PVAC cancels winter sports competitions, forcing sports teams to shift focus


photo courtesy of Shani Schwartz

Freshman Shani Schwartz shoots a free throw at a basketball game.

Nini Panner, Reporter

The Potomac Valley Athletic Conference (PVAC) has officially canceled winter sports, but winter teams will continue practice through the end of February without league competitions. The winter sports offered at CESJDS include basketball, wrestling, swimming and track.

Steam rises above the pool as swimmers stand distanced along the pool edge, getting ready to jump in the outdoor pool. The temperature dips below freezing, but athletes still show up. Swimmers and other athletes have made these sacrifices because of the dedication to their team. 

COVID-19 restrictions have pushed swim practices to the outdoor pool at the Jewish Community Center where freshman Reut Skromne participates in swimming. Without swim meets, practices are more of a chance to exercise and get together with friends and fellow athletes.

“I guess the challenge is just mentally being like, okay, ‘I’m going to swim an hour even though it’s freezing cold,’” Skromne said, “I have to get in the right mindset and then once I start swimming, then it gets a lot better.”

Basketball has been harder to organize. It has been categorized by the county in the highest level for COVID-19 risk because it is inside and involves contact as well as a shared ball. Montgomery County rules permit only 10 people in a gym at once, including the coach. The basketball teams have had to separate to fit in practices at the Lower School gym.

County rules have also banned game or contact drills. This has severely limited practices to mainly skill and individual work. Director of Athletics Becky Silberman says that “this time to focus on skills… will make the players better because of it.” Silberman highlighted the dedication it takes for the team to continue without any competition opportunities. 

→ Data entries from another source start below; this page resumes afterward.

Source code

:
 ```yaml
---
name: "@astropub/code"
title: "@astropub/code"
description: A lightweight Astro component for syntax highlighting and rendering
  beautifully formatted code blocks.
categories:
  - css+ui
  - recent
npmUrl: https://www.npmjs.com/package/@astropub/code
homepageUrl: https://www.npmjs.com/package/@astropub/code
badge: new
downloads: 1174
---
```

Freshman Shani Schwartz has been practicing with the JDS basketball team as well as a club team, Potomac Valley Thunder. The work she has done with the team has primarily been individual because of the restrictions. 

“I think that having scrimmages is important and really helps you figure out what you need to improve on,” Schwartz said. “I do think that doing drills that help us work on skill will help us improve individually and then we’ll have to catch up improving as a team when we’re allowed to.” 

Wrestling and track have continued outdoor practices and conditioning. They are able to continue workouts with social distancing and COVID-19 safety precautions in place. 

Because of the closure of school fitness rooms, Silberman has encouraged students to fit exercise into their daily routines. Many students have had to practice on their own time, taking advantage of any and all opportunities for improvement. 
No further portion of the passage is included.